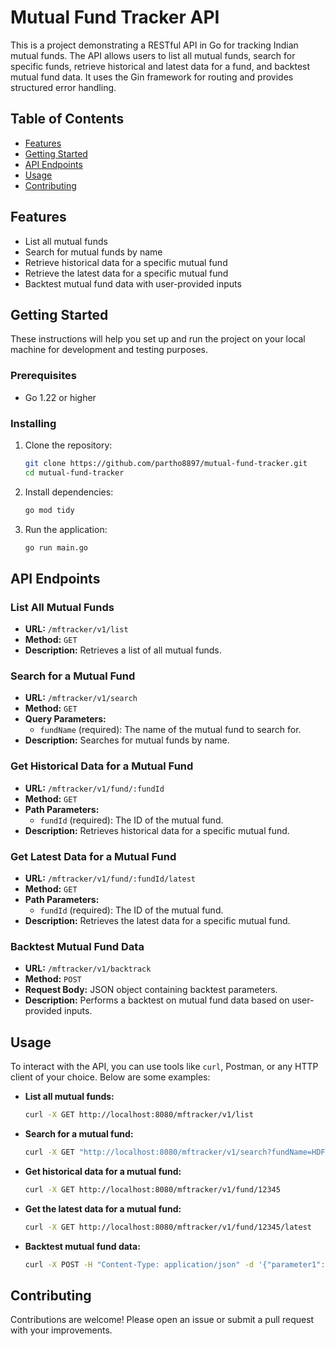# Mutual Fund Tracker API

This is a project demonstrating a RESTful API in Go for tracking Indian mutual funds. The API allows users to list all mutual funds, search for specific funds, retrieve historical and latest data for a fund, and backtest mutual fund data. It uses the Gin framework for routing and provides structured error handling.

## Table of Contents

- [Features](#features)
- [Getting Started](#getting-started)
- [API Endpoints](#api-endpoints)
- [Usage](#usage)
- [Contributing](#contributing)

## Features

- List all mutual funds
- Search for mutual funds by name
- Retrieve historical data for a specific mutual fund
- Retrieve the latest data for a specific mutual fund
- Backtest mutual fund data with user-provided inputs

## Getting Started

These instructions will help you set up and run the project on your local machine for development and testing purposes.

### Prerequisites

- Go 1.22 or higher

### Installing

1. Clone the repository:

    ```sh
    git clone https://github.com/partho8897/mutual-fund-tracker.git
    cd mutual-fund-tracker
    ```

2. Install dependencies:

    ```sh
    go mod tidy
    ```

3. Run the application:

    ```sh
    go run main.go
    ```

## API Endpoints

### List All Mutual Funds

- **URL:** `/mftracker/v1/list`
- **Method:** `GET`
- **Description:** Retrieves a list of all mutual funds.

### Search for a Mutual Fund

- **URL:** `/mftracker/v1/search`
- **Method:** `GET`
- **Query Parameters:**
    - `fundName` (required): The name of the mutual fund to search for.
- **Description:** Searches for mutual funds by name.

### Get Historical Data for a Mutual Fund

- **URL:** `/mftracker/v1/fund/:fundId`
- **Method:** `GET`
- **Path Parameters:**
    - `fundId` (required): The ID of the mutual fund.
- **Description:** Retrieves historical data for a specific mutual fund.

### Get Latest Data for a Mutual Fund

- **URL:** `/mftracker/v1/fund/:fundId/latest`
- **Method:** `GET`
- **Path Parameters:**
    - `fundId` (required): The ID of the mutual fund.
- **Description:** Retrieves the latest data for a specific mutual fund.

### Backtest Mutual Fund Data

- **URL:** `/mftracker/v1/backtrack`
- **Method:** `POST`
- **Request Body:** JSON object containing backtest parameters.
- **Description:** Performs a backtest on mutual fund data based on user-provided inputs.

## Usage

To interact with the API, you can use tools like `curl`, Postman, or any HTTP client of your choice. Below are some examples:

- **List all mutual funds:**
    ```sh
    curl -X GET http://localhost:8080/mftracker/v1/list
    ```

- **Search for a mutual fund:**
    ```sh
    curl -X GET "http://localhost:8080/mftracker/v1/search?fundName=HDFC"
    ```

- **Get historical data for a mutual fund:**
    ```sh
    curl -X GET http://localhost:8080/mftracker/v1/fund/12345
    ```

- **Get the latest data for a mutual fund:**
    ```sh
    curl -X GET http://localhost:8080/mftracker/v1/fund/12345/latest
    ```

- **Backtest mutual fund data:**
    ```sh
    curl -X POST -H "Content-Type: application/json" -d '{"parameter1": "value1", "parameter2": "value2"}' http://localhost:8080/mftracker/v1/backtrack
    ```

## Contributing

Contributions are welcome! Please open an issue or submit a pull request with your improvements.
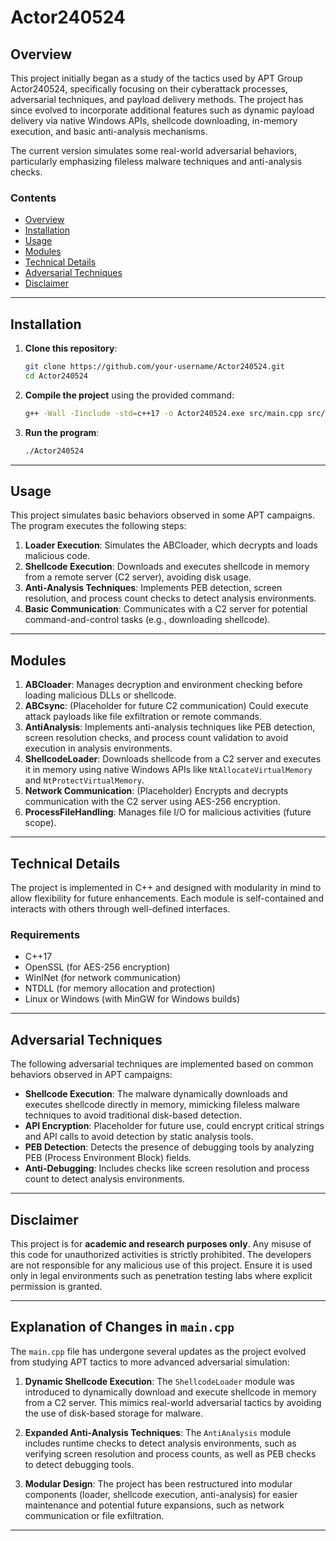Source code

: # Actor240524

## Overview

This project initially began as a study of the tactics used by APT Group Actor240524, specifically focusing on their cyberattack processes, adversarial techniques, and payload delivery methods. The project has since evolved to incorporate additional features such as dynamic payload delivery via native Windows APIs, shellcode downloading, in-memory execution, and basic anti-analysis mechanisms.

The current version simulates some real-world adversarial behaviors, particularly emphasizing fileless malware techniques and anti-analysis checks.

### Contents
- [Overview](#overview)
- [Installation](#installation)
- [Usage](#usage)
- [Modules](#modules)
- [Technical Details](#technical-details)
- [Adversarial Techniques](#adversarial-techniques)
- [Disclaimer](#disclaimer)

---

## Installation

1. **Clone this repository**:
    ```bash
    git clone https://github.com/your-username/Actor240524.git
    cd Actor240524
    ```

2. **Compile the project** using the provided command:
    ```bash
    g++ -Wall -Iinclude -std=c++17 -o Actor240524.exe src/main.cpp src/ABCloader.cpp src/ABCsync.cpp src/AntiAnalysis.cpp src/Communication.cpp src/Encryption.cpp src/Persistence.cpp src/ProcessFileHandling.cpp src/ShellcodeLoader.cpp -lws2_32 -lwininet -lntdll
    ```

3. **Run the program**:
    ```bash
    ./Actor240524
    ```

---

## Usage

This project simulates basic behaviors observed in some APT campaigns. The program executes the following steps:

1. **Loader Execution**: Simulates the ABCloader, which decrypts and loads malicious code.
2. **Shellcode Execution**: Downloads and executes shellcode in memory from a remote server (C2 server), avoiding disk usage.
3. **Anti-Analysis Techniques**: Implements PEB detection, screen resolution, and process count checks to detect analysis environments.
4. **Basic Communication**: Communicates with a C2 server for potential command-and-control tasks (e.g., downloading shellcode).

---

## Modules

1. **ABCloader**: Manages decryption and environment checking before loading malicious DLLs or shellcode.
2. **ABCsync**: (Placeholder for future C2 communication) Could execute attack payloads like file exfiltration or remote commands.
3. **AntiAnalysis**: Implements anti-analysis techniques like PEB detection, screen resolution checks, and process count validation to avoid execution in analysis environments.
4. **ShellcodeLoader**: Downloads shellcode from a C2 server and executes it in memory using native Windows APIs like `NtAllocateVirtualMemory` and `NtProtectVirtualMemory`.
5. **Network Communication**: (Placeholder) Encrypts and decrypts communication with the C2 server using AES-256 encryption.
6. **ProcessFileHandling**: Manages file I/O for malicious activities (future scope).

---

## Technical Details

The project is implemented in C++ and designed with modularity in mind to allow flexibility for future enhancements. Each module is self-contained and interacts with others through well-defined interfaces.

### Requirements

- C++17
- OpenSSL (for AES-256 encryption)
- WinINet (for network communication)
- NTDLL (for memory allocation and protection)
- Linux or Windows (with MinGW for Windows builds)

---

## Adversarial Techniques

The following adversarial techniques are implemented based on common behaviors observed in APT campaigns:

- **Shellcode Execution**: The malware dynamically downloads and executes shellcode directly in memory, mimicking fileless malware techniques to avoid traditional disk-based detection.
- **API Encryption**: Placeholder for future use, could encrypt critical strings and API calls to avoid detection by static analysis tools.
- **PEB Detection**: Detects the presence of debugging tools by analyzing PEB (Process Environment Block) fields.
- **Anti-Debugging**: Includes checks like screen resolution and process count to detect analysis environments.

---

## Disclaimer

This project is for **academic and research purposes only**. Any misuse of this code for unauthorized activities is strictly prohibited. The developers are not responsible for any malicious use of this project. Ensure it is used only in legal environments such as penetration testing labs where explicit permission is granted.

---

## Explanation of Changes in `main.cpp`

The `main.cpp` file has undergone several updates as the project evolved from studying APT tactics to more advanced adversarial simulation:

1. **Dynamic Shellcode Execution**: The `ShellcodeLoader` module was introduced to dynamically download and execute shellcode in memory from a C2 server. This mimics real-world adversarial tactics by avoiding the use of disk-based storage for malware.

2. **Expanded Anti-Analysis Techniques**: The `AntiAnalysis` module includes runtime checks to detect analysis environments, such as verifying screen resolution and process counts, as well as PEB checks to detect debugging tools.

3. **Modular Design**: The project has been restructured into modular components (loader, shellcode execution, anti-analysis) for easier maintenance and potential future expansions, such as network communication or file exfiltration.

---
┄┄┄┄┄┄┄┄┄┄┄┄┄┄┄┄┄┄┄┄
Goal of the exercise.
Using the material above, reproduce only the lines that run from the line with "- **Get historical data for a mutual fund:**" up to and including the line with "Source code", exactly, with the pictures dropped.

The completed task.
- **Get historical data for a mutual fund:**
    ```sh
    curl -X GET http://localhost:8080/mftracker/v1/fund/12345
    ```

- **Get the latest data for a mutual fund:**
    ```sh
    curl -X GET http://localhost:8080/mftracker/v1/fund/12345/latest
    ```

- **Backtest mutual fund data:**
    ```sh
    curl -X POST -H "Content-Type: application/json" -d '{"parameter1": "value1", "parameter2": "value2"}' http://localhost:8080/mftracker/v1/backtrack
    ```

## Contributing

Contributions are welcome! Please open an issue or submit a pull request with your improvements.
Source code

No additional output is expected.